**PROBLEM REQUIREMENTS**
Search the material for the string "디렉토리", then show every line where it turns up.

**RECORDS SUPPLIED**
**********

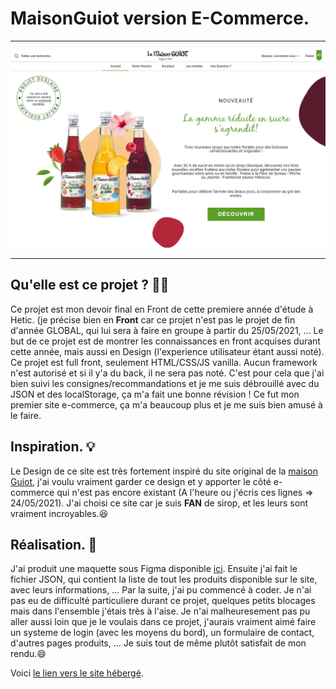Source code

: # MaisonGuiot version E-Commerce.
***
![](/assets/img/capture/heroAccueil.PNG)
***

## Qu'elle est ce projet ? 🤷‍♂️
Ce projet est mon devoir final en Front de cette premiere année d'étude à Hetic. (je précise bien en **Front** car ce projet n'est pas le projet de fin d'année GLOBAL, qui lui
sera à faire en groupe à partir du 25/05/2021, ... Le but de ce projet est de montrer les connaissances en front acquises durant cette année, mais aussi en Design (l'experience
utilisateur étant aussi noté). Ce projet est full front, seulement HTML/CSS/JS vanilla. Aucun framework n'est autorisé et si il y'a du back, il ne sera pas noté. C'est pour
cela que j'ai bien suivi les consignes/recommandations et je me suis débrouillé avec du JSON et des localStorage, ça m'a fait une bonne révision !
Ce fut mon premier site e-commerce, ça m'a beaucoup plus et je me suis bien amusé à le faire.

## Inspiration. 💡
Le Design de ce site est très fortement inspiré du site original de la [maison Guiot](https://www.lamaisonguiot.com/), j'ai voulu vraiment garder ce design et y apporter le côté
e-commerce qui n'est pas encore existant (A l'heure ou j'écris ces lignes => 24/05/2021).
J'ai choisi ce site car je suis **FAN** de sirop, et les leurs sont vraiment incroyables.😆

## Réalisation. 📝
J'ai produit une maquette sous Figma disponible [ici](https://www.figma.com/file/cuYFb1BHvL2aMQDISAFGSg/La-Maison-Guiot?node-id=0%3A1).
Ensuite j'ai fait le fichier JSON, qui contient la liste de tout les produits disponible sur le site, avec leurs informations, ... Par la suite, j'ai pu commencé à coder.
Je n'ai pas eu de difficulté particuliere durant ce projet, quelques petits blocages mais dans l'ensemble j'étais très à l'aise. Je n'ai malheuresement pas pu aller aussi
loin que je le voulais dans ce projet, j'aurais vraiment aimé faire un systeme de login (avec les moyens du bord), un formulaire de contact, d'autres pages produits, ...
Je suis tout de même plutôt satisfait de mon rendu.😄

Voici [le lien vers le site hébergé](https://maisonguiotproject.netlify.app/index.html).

**********

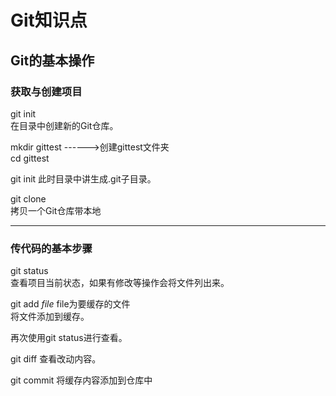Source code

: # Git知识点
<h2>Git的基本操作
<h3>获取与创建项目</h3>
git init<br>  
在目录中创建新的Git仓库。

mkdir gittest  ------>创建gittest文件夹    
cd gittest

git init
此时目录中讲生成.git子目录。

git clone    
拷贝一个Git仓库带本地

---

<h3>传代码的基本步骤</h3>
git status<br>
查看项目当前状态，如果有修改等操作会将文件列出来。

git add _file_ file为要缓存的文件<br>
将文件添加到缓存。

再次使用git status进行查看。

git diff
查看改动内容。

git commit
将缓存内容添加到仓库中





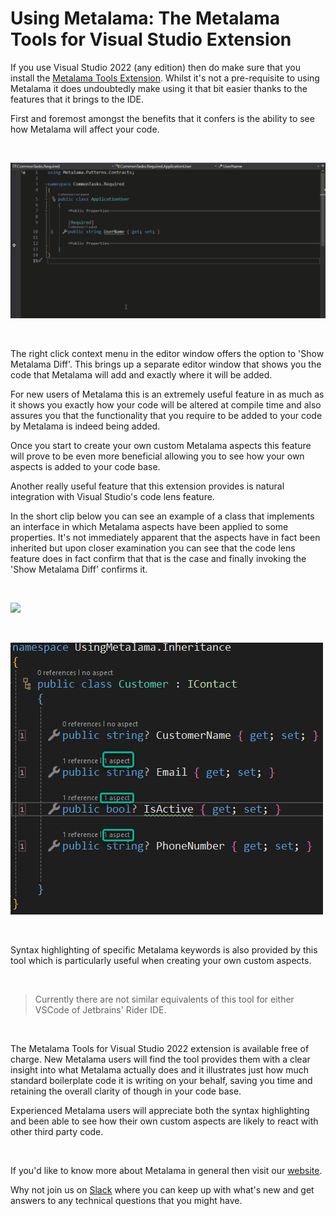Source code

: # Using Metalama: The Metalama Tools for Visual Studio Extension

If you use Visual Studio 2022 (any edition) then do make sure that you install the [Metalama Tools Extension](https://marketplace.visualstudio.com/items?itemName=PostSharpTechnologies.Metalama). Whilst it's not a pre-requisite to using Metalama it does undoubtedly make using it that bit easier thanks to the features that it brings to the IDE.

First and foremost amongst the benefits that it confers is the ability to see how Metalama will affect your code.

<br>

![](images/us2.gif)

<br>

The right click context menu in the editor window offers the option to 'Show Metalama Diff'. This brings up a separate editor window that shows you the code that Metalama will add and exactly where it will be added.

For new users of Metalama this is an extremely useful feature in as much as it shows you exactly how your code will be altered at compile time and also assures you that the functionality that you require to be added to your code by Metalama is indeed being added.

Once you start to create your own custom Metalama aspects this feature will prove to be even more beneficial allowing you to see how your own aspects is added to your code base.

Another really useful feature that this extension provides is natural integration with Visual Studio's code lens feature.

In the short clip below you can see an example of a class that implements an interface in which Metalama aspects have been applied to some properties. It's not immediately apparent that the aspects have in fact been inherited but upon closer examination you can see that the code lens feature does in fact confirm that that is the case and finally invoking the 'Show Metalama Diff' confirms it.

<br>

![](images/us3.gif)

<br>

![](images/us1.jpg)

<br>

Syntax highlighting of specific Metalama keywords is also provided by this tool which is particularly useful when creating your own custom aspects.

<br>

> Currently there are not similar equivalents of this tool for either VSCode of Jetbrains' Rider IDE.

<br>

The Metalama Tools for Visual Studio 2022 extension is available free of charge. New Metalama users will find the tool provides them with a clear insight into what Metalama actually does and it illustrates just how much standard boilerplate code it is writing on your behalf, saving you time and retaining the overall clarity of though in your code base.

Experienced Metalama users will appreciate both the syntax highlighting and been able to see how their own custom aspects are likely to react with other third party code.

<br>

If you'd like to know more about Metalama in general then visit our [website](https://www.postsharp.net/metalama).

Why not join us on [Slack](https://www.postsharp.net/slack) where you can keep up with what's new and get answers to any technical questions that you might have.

**********

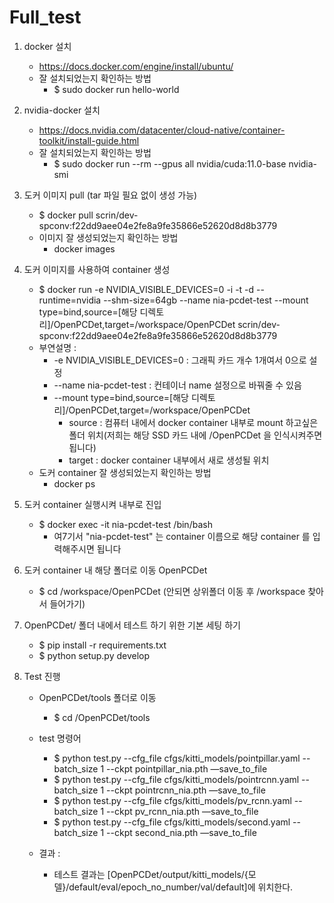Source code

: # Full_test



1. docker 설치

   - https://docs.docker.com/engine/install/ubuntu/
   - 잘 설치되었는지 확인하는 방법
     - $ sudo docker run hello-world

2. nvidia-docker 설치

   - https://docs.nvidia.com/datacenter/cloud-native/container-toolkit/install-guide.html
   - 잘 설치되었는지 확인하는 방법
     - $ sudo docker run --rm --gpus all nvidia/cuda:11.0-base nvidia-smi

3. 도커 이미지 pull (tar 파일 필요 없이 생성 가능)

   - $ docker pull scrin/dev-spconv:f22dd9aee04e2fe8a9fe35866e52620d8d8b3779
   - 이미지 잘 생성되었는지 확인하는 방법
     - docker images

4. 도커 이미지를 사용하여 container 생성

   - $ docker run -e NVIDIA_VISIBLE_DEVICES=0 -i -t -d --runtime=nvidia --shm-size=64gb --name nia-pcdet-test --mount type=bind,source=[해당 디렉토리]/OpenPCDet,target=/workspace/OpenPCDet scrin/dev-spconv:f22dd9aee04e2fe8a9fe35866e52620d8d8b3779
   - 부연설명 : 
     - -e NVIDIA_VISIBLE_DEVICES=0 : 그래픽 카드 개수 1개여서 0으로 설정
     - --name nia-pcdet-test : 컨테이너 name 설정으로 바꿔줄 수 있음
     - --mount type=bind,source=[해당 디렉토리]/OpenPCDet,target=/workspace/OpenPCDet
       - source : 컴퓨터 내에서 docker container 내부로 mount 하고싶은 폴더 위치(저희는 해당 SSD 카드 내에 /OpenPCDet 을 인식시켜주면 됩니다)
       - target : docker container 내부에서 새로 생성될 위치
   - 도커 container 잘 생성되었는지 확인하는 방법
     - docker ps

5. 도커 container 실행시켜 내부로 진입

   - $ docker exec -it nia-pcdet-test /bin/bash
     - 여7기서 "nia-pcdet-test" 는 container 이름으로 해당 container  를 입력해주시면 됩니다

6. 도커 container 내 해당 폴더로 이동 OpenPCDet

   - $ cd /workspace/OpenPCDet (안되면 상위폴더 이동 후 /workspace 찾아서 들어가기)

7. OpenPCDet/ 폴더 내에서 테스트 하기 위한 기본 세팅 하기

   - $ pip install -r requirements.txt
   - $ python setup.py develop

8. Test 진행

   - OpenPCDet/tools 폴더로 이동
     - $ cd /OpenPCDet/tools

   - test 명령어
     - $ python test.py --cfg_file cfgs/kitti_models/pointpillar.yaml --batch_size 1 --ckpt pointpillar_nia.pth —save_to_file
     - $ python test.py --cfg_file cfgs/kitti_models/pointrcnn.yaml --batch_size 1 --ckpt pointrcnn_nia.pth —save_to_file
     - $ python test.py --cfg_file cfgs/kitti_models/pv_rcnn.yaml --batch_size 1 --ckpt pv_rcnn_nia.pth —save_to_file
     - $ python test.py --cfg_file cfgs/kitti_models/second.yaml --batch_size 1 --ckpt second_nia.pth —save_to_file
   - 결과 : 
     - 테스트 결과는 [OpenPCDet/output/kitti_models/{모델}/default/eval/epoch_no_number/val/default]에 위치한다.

**********

**EXERCISE RESPONSE**
   - $ docker run -e NVIDIA_VISIBLE_DEVICES=0 -i -t -d --runtime=nvidia --shm-size=64gb --name nia-pcdet-test --mount type=bind,source=[해당 디렉토리]/OpenPCDet,target=/workspace/OpenPCDet scrin/dev-spconv:f22dd9aee04e2fe8a9fe35866e52620d8d8b3779
     - --mount type=bind,source=[해당 디렉토리]/OpenPCDet,target=/workspace/OpenPCDet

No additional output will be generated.